Of course, organizations cannot simply redefine CISO expectations and hope that their CISOs are up to the task. Instead, companies must take a hard look at the core capabilities of the individual occupying the CISO role. Many executives in the role today are fully ready and able to adapt to the changes in the environment. But our experience suggests that more than one-third of sitting CISOs lack the fundamental competencies needed to meet the demands of these new role requirements.

But can a CISO's readiness be predicted based on the nature of one's on-paper profile (e.g., educational credentials and career experience)? At first glance, the educational background and career experience of CISOs differ notably from one executive to the next. In turn, organizations often struggle to define the ideal characteristics of their future CISO.

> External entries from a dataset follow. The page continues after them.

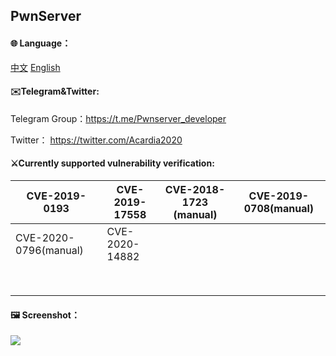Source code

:  

## PwnServer

#### 🌐️ Language：

[中文](https://github.com/ixiniansec/pwnserver/blob/main/docs/README_ZH.md) 	[English](https://github.com/ixiniansec/pwnserver/blob/main/docs/README_EN.md)



#### ✉️️Telegram&Twitter:

Telegram Group：https://t.me/Pwnserver_developer

Twitter： https://twitter.com/Acardia2020

#### ⚔️Currently supported vulnerability verification:

| CVE-2019-0193         | CVE-2019-17558 | CVE-2018-1723 (manual) | CVE-2019-0708(manual) |
| --------------------- | -------------- | ---------------------- | --------------------- |
| CVE-2020-0796(manual) | CVE-2020-14882 |                        |                       |
|                       |                |                        |                       |
|                       |                |                        |                       |
|                       |                |                        |                       |
|                       |                |                        |                       |
|                       |                |                        |                       |
|                       |                |                        |                       |
|                       |                |                        |                       |
|                       |                |                        |                       |

#### 🖼 Screenshot：

![](https://i.imgur.com/Rqdx6ra.png)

Given this challenge, Russell Reynolds Associates undertook an effort to understand the career path and profile of 20 leading CISOs. Our analysis sought to answer two basic questions:

  • Is there a consistent, discernible CISO profile among the best executives in this field?
  • Do the best executives in this field cluster around a single, dominant profile?

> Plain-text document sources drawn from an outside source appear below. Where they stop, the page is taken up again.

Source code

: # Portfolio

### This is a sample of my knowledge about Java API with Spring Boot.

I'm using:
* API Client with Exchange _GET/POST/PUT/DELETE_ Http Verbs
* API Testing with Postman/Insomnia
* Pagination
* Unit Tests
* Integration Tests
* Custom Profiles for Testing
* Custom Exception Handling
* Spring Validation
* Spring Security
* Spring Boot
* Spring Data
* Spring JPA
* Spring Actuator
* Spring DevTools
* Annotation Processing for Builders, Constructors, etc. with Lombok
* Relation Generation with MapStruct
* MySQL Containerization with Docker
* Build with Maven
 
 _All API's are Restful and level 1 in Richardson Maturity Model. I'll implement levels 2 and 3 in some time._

The answer to our first question was a clear "yes." While these 20 executives exhibit a range of backgrounds, their profile fits into four distinct categories:

  • Profile 1: Corporate Cybersecurity "Lifers": Often holding a technical degree in engineering or computer science, these executives typically begin their career in the cybersecurity function of a large organization and climb their way to the top.
  • Profile 2: General Technologists: Frequently holding a technical degree in engineering or computer science, these executives normally begin their career in corporate IT (e.g., applications development) and migrate to a specialization in cybersecurity.
  • Profile 3: Military or Law Enforcement Professionals: Less commonly holding a technical degree, these executives begin their career in the military or law enforcement, gaining technical expertise via experience and rising to a senior cybersecurity role before migrating to a senior position within the cybersecurity function of a corporation.
  • Profile 4: Cybersecurity Product Specialists: Less commonly holding a technical degree, these executives begin their career with a vendor of cybersecurity products. Similar to CISOs with military or law-enforcement backgrounds, product specialists also tend to gain technical expertise via experience and rise to a senior role before migrating to a senior position within the cybersecurity function of a corporation.

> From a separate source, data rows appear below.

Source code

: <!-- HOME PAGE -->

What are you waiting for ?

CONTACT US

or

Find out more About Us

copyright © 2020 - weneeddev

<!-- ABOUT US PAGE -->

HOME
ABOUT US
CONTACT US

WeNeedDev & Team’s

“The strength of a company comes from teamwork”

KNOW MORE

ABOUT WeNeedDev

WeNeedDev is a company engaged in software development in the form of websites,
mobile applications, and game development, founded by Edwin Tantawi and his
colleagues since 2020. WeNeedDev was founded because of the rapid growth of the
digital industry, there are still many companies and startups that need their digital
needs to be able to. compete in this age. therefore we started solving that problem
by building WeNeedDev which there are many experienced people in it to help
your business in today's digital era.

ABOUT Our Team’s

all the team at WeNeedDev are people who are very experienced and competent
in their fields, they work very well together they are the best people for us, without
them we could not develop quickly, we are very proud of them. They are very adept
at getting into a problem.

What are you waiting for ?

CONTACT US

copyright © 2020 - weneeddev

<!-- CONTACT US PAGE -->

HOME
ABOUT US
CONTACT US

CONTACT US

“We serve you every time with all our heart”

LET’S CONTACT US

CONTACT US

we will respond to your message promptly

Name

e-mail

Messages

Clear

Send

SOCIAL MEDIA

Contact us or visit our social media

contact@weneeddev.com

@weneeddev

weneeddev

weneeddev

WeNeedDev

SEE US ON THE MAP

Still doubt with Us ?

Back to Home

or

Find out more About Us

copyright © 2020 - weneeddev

Notably, however, the distribution of the 20 executives in our analysis was fairly even across each of these four profiles. And our broader experience indicates that all four of these profiles are also found in abundance in the larger CISO population outside our group of 20 leaders.

Taken together, these facts provide an answer to our second question. The differentiating feature of the best CISOs is not a single, common set of educational credentials or career experiences. Of course, both matter foundationally. However, our analysis demonstrates that executives falling into any one of these four profiles of education and experience can reach the top of the cybersecurity field.



What, then, distinguishes leading CISOs from average CISOs?
Our work in the field suggests that core leadership and general management competencies— rather than technical ability—stand as the clear differentiators of the very best cybersecurity executives.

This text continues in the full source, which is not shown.